Komisi I DPRD Provinsi Sulawesi Utara (Sulut) mengadakan Rapat Dengar Pendapat (RDP) bersama sejumlah mitra kerja dari SKPD, antara lain Bappeda, Disdukcapil, dan Sekretariat DPRD (Setwan), pada Selasa (14/9/2025) di ruang rapat Komisi I.
Rapat tersebut dipimpin langsung oleh Ketua Komisi I, Braien Reiner Leonard Waworuntu, S.E., didampingi para anggota komisi.
Menurut BW, sapaan akrabnya, “RDP dilaksanakan guna mengevaluasi program dan anggaran dari para mitra kerja SKPD.”
Selain membahas evaluasi program, Komisi I juga menyoroti realisasi penggunaan anggaran. Dalam sesi bersama Setwan, BW turut menanyakan soal kontrak kerja sama media yang menjadi mitra Sekretariat DPRD Sulut.
“Sekiranya masa kontrak media tetap berlaku hingga Desember 2025, bukan hanya sampai Oktober seperti yang beredar,” ujarnya.
Politisi Nasdem itu menegaskan, kontrak kerja sama biasanya berjalan sampai akhir tahun. “Media berperan penting dalam menyampaikan informasi kegiatan DPRD setiap hari, jadi layak mendapat apresiasi,” tambahnya.
Wakil Ketua DPRD Sulut, Royke Anter, juga menilai kerja sama dengan media perlu perhatian khusus, terutama bagi jurnalis yang aktif meliput kegiatan lembaga dewan.
“Media yang rajin meliput kegiatan DPRD patut mendapat apresiasi. Kerja sama ini harus diperhatikan dengan baik,” katanya.
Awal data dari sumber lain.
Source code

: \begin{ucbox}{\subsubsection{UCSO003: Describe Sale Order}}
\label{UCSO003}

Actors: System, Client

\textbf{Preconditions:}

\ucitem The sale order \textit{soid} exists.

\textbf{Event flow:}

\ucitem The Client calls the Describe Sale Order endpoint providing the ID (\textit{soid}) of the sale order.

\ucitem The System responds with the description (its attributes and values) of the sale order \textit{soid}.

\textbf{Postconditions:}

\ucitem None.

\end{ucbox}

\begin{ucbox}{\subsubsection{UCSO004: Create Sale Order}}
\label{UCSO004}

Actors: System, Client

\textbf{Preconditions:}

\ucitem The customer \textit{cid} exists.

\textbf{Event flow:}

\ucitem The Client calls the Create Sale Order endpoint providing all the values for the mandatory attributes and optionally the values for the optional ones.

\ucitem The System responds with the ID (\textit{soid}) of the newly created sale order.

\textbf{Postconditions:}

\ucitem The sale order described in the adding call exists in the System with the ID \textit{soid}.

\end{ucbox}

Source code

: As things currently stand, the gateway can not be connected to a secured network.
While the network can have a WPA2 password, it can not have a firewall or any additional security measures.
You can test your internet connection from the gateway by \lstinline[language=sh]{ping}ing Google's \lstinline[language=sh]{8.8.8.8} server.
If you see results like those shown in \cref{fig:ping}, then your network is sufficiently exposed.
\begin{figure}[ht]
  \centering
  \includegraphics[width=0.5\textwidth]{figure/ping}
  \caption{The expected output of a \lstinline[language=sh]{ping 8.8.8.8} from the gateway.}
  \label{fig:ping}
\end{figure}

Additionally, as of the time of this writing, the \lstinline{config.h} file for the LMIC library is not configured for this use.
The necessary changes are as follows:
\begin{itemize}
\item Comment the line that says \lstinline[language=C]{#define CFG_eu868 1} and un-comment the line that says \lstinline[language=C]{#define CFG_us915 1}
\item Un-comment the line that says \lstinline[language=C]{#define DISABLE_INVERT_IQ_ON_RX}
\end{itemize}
Sementara itu, anggota Komisi I Rasky Mokodompit mengusulkan peningkatan dukungan terhadap wartawan melalui penambahan advertorial.
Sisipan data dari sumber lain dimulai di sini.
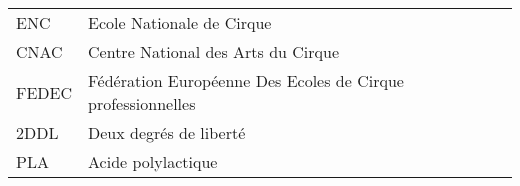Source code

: \chapter*{\abbrevname}
\pagestyle{pagenumber}
%
\begin{acronym}
\end{acronym}
%
\begin{longtable}{lp{5in}}
ENC       & Ecole Nationale de Cirque\\
CNAC       & Centre National des Arts du Cirque\\
FEDEC       & Fédération Européenne Des Ecoles de Cirque professionnelles\\
2DDL       & Deux degrés de liberté\\
PLA       & Acide polylactique\\
\end{longtable}

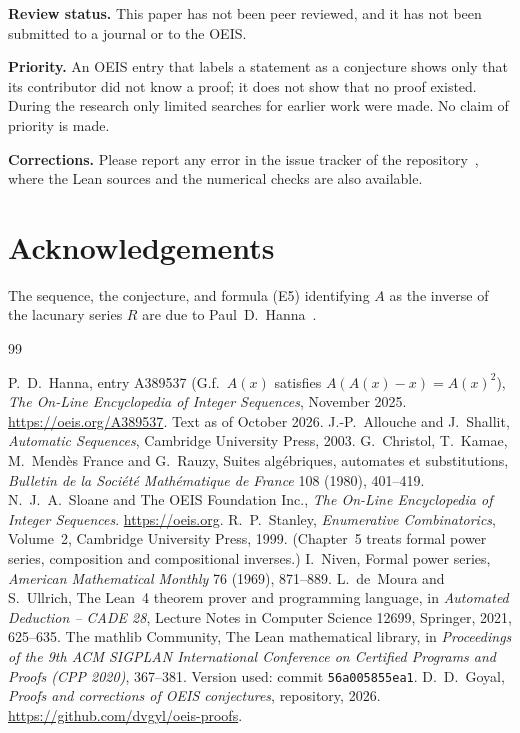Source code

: \documentclass[11pt,a4paper]{article}
\theoremstyle{definition}
\theoremstyle{remark}
\newcommand{\para}[1]{\par\medskip\noindent\textbf{#1}\enspace}
\begin{document}
\para{Review status.} This paper has not been peer reviewed, and it has not been submitted to a journal or to the OEIS.

\para{Priority.} An OEIS entry that labels a statement as a conjecture shows only that its contributor did not know
a proof; it does not show that no proof existed. During the research only limited searches for earlier work were
made. No claim of priority is made.

\para{Corrections.} Please report any error in the issue tracker of the repository~\cite{repo}, where the Lean sources and the numerical checks are also
available.

\section*{Acknowledgements}
The sequence, the conjecture, and formula (E5) identifying $A$ as the inverse of the lacunary series $R$ are due to
Paul~D.~Hanna~\cite{oeis}.

\begin{thebibliography}{99}\small
\raggedright
{} P.~D.~Hanna, entry A389537 (G.f.\ $A(x)$ satisfies $A(A(x)-x)=A(x)^2$), \emph{The On-Line Encyclopedia of Integer Sequences}, November 2025. \url{https://oeis.org/A389537}. Text as of October 2026.
 J.-P.~Allouche and J.~Shallit, \emph{Automatic Sequences}, Cambridge University Press, 2003.
 G.~Christol, T.~Kamae, M.~Mend\`es France and G.~Rauzy, Suites alg\'ebriques, automates et substitutions, \emph{Bulletin de la Soci\'et\'e Math\'ematique de France} 108 (1980), 401--419.
 N.~J.~A.~Sloane and The OEIS Foundation Inc., \emph{The On-Line Encyclopedia of Integer Sequences}. \url{https://oeis.org}.
 R.~P.~Stanley, \emph{Enumerative Combinatorics}, Volume~2, Cambridge University Press, 1999. (Chapter~5 treats formal power series, composition and compositional inverses.)
 I.~Niven, Formal power series, \emph{American Mathematical Monthly} 76 (1969), 871--889.
 L.~de~Moura and S.~Ullrich, The Lean~4 theorem prover and programming language, in \emph{Automated Deduction -- CADE 28}, Lecture Notes in Computer Science 12699, Springer, 2021, 625--635.
 The mathlib Community, The Lean mathematical library, in \emph{Proceedings of the 9th ACM SIGPLAN International Conference on Certified Programs and Proofs (CPP 2020)}, 367--381. Version used: commit \texttt{56a005855ea1}.
 D.~D.~Goyal, \emph{Proofs and corrections of OEIS conjectures}, repository, 2026. \url{https://github.com/dvgyl/oeis-proofs}.
\end{thebibliography}
\end{document}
“Kesejahteraan wartawan yang meliput di Sekretariat DPRD harus diperhatikan. Jika sebelumnya satu advertorial per bulan, sebaiknya ditambah menjadi dua kali. Media yang rajin hadir dan aktif memberitakan kegiatan DPRD perlu diprioritaskan,” tegasnya.
Dukungan serupa disampaikan oleh Wakil Ketua Komisi I Rheza Woworuntu serta anggota Mulyadi Paputungan dan Feramita Mokodompit, yang sepakat memperjuangkan kesejahteraan jurnalis aktif di lingkungan DPRD Sulut.
Menutup pertemuan, Plt. Sekretaris DPRD Sulut, William Niklas Silangen, menyampaikan terima kasih atas berbagai masukan. Ia menegaskan bahwa pihaknya akan menindaklanjuti aspirasi tersebut.
“Kami akan memberikan prioritas kepada wartawan yang rajin hadir dan aktif memuat berita. Ke depan, kerja sama media akan ditinjau ulang dengan memperhatikan kehadiran fisik dan pemberitaan terkait aktivitas pimpinan serta anggota DPRD Sulut,” jelas Silangen.
Dalam kesempatan itu, BW juga menyampaikan keluhan mengenai fasilitas ruang kerjanya.
“Lampu di ruangan saya sudah mati. Siapa yang bertanggung jawab? Mungkin Pak Justman. Mohon hal ini bisa segera diperhatikan,” ujarnya.
Kepala Bagian Persidangan Setwan, Justman Entjaurau, ST, langsung menanggapi hal tersebut.
“Mohon izin, Pak. Terkait lampu yang dikeluhkan, sudah kami perbaiki. Petugas juga telah mengirimkan bukti perbaikan. Kami mohon maaf karena baru hari ini mendapatkan informasi langsung dari Bapak,” tutur Justman.
Selain membahas dengan Setwan, Komisi I juga melanjutkan RDP bersama Bappeda dan BKAD. Dalam sesi itu, Feramitha Mokodompit menyoroti pelaksanaan program strategis pada triwulan ketiga tahun 2025.
“Pada poin 23, saya membaca mengenai asistensi penetapan data dalam rangka percepatan penghapusan kemiskinan ekstrem (P3KE)…” ujar Feramitha, sembari menekankan masih adanya kesenjangan antarwilayah di Sulut. Ia juga mempertanyakan sejauh mana intervensi Bappeda terhadap desa-desa dengan tingkat kemiskinan ekstrem tinggi.
Kepala Bappeda Sulut, Elvira Katuuk, mengakui masih terdapat kendala pada pengelolaan data.
“Terkait data, memang kami akui, permasalahannya belum sepenuhnya terselesaikan. Ini juga telah kami sampaikan ke pusat…,” jelasnya.
Ia menambahkan bahwa berbagai jenis data seperti P3KE, DTKS, Regsosek, dan DTSEN masih perlu disinkronkan agar bisa diakses secara lengkap hingga tingkat desa. Elvira menegaskan bahwa tanggung jawab sinkronisasi berada di tingkat kabupaten/kota, sementara provinsi akan terus melakukan pengawasan.
Lebih lanjut, ia memaparkan daerah dengan angka kemiskinan tertinggi di Sulut.
“Daerah dengan tingkat kemiskinan tertinggi secara umum adalah Kabupaten Kepulauan Sangihe, disusul oleh Kabupaten Bolaang Mongondow Selatan dan Minahasa Tenggara. Sementara untuk kemiskinan ekstrem, justru tertinggi berada di Kota Manado,” tutupnya.